The study by the University of Nottingham researchers is the first to find an acceptable way to stimulate brown activity in humans.
“This is the first study in humans to show that something like a cup of coffee can have a direct effect on our brown fat functions. The potential implications of our results are pretty big, as obesity is a major health concern for society and we also have a growing diabetes epidemic and brown fat could potentially be part of the solution in tackling them,” Symonds explains.
The researchers began with a series of stem cell studies to determine whether caffeine would stimulate brown fat. After selecting the right dose, they did the study on humans to see if they get similar results.
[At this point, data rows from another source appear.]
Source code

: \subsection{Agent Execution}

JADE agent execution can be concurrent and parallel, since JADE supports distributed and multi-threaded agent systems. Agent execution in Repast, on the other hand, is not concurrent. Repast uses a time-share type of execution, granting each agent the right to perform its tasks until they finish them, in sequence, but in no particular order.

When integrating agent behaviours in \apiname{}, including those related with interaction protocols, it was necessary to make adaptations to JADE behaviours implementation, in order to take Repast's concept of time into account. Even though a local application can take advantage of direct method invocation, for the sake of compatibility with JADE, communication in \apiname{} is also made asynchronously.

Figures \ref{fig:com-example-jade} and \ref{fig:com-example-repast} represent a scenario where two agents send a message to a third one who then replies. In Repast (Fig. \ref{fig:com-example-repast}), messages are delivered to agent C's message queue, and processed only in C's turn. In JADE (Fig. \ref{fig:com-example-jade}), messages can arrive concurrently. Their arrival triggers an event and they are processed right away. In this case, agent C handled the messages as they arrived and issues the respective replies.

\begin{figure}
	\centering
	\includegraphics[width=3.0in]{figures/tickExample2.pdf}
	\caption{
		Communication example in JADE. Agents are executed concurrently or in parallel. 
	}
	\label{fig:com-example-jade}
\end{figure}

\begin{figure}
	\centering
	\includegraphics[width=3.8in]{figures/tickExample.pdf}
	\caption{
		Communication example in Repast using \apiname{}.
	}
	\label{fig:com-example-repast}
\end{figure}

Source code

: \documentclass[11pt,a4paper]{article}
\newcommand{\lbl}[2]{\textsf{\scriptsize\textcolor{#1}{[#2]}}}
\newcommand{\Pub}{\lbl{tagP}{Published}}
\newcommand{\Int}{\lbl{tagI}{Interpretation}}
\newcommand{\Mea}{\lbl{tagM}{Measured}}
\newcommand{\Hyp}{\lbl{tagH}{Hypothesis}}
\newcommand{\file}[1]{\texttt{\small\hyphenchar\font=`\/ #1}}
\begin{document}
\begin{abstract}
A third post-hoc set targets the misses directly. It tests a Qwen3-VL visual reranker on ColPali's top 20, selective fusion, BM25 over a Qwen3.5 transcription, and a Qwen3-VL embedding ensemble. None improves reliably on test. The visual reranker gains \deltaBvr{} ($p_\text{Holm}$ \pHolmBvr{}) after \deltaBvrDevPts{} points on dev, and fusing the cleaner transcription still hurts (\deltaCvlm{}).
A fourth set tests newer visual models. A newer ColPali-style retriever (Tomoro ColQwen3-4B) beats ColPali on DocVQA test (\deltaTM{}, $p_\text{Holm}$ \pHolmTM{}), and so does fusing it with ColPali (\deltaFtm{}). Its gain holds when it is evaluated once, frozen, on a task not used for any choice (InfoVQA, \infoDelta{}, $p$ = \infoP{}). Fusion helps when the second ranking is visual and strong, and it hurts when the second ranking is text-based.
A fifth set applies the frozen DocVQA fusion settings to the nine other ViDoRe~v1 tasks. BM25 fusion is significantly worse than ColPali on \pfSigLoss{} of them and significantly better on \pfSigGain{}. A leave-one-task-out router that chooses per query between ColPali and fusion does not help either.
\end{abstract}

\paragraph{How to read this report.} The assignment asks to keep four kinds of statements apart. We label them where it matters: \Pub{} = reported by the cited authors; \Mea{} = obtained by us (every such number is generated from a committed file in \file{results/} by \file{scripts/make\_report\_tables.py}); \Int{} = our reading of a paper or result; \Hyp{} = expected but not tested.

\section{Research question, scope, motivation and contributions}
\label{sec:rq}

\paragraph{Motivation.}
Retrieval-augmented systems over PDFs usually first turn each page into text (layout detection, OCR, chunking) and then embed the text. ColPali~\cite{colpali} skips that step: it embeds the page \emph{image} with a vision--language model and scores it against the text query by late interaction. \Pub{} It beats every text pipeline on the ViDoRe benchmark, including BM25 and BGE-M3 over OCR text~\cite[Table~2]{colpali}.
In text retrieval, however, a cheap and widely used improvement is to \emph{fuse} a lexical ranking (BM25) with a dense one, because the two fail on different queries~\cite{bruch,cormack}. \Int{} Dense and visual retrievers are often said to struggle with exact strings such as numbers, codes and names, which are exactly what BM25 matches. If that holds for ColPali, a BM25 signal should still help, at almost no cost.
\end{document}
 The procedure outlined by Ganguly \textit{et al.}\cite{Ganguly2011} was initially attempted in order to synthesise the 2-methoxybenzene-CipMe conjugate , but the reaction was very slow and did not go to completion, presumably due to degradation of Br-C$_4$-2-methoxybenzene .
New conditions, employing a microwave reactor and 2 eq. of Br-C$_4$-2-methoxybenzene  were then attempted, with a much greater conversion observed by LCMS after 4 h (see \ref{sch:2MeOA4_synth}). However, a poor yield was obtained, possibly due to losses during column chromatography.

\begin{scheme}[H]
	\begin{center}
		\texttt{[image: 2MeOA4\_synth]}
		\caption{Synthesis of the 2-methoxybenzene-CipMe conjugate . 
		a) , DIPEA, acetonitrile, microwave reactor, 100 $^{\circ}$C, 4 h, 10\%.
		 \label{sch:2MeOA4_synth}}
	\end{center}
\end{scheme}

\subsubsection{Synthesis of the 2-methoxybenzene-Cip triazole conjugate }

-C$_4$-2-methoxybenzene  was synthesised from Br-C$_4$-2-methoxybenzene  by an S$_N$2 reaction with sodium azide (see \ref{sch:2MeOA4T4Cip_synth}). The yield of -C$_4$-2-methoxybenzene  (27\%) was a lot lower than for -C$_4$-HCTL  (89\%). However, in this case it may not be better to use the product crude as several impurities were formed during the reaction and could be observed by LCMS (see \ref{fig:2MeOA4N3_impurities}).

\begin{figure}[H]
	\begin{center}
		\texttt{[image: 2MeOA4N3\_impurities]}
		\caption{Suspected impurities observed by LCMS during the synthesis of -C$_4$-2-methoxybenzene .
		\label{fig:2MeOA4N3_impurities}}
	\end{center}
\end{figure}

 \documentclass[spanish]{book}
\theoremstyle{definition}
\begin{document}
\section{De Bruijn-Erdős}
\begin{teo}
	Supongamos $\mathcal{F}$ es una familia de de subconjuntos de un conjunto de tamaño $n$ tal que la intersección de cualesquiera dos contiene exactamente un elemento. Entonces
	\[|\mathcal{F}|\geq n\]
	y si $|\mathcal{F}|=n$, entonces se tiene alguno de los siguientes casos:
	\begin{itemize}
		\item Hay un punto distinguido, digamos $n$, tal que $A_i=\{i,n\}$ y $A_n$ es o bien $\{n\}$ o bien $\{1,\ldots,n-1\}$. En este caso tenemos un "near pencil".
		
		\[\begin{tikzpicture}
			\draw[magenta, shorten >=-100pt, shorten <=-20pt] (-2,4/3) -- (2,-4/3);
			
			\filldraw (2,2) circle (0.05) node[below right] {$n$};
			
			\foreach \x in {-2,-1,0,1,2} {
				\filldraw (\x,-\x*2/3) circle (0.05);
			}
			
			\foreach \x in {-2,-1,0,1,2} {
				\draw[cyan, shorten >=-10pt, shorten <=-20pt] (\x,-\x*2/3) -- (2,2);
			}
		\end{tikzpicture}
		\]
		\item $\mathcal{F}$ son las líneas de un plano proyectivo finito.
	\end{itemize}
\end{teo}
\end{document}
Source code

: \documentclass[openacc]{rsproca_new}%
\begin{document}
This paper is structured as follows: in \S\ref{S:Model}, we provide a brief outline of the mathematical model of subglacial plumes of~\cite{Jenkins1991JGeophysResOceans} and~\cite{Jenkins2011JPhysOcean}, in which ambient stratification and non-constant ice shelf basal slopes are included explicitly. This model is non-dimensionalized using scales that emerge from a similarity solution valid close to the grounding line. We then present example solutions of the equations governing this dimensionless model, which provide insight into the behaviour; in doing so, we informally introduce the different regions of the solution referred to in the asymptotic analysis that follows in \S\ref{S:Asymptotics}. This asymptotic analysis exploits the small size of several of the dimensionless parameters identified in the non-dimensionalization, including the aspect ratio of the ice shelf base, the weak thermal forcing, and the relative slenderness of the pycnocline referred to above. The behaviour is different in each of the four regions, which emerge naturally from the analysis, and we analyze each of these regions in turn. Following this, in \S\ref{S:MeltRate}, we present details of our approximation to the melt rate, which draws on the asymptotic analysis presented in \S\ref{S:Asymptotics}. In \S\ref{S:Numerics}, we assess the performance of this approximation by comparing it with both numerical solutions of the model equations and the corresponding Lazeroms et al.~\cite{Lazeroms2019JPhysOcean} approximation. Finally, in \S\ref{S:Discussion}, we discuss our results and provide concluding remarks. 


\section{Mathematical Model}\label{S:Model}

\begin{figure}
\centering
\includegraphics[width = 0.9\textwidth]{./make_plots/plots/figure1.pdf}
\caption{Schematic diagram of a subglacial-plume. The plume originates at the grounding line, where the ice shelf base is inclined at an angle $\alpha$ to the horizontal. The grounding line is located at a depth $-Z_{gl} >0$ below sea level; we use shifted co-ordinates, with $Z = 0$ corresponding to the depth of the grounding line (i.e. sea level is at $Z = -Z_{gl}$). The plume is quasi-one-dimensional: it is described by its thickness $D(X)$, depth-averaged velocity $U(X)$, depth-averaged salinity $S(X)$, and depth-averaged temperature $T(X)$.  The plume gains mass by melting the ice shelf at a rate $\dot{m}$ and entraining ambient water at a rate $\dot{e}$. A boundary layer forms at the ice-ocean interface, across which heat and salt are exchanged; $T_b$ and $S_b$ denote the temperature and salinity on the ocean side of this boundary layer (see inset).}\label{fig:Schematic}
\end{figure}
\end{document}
The researchers used thermal imaging technology to locate the body’s brown fat and assess its ability to produce heat.
Information from the researchers’ previous work reveals that brown fat is mainly located in the neck region, so they were able to image someone straight after having a drink to see how it affects the brown fat, explains Professor Symonds.
The results revealed that coffee activated the brown fat. The researchers are now trying to determine if caffeine acts as a stimulus for brown fat or if another component is involved.
Symonds says if they confirm which component is responsible for brown activation, results from the study could be used for weight management and glucose regulation.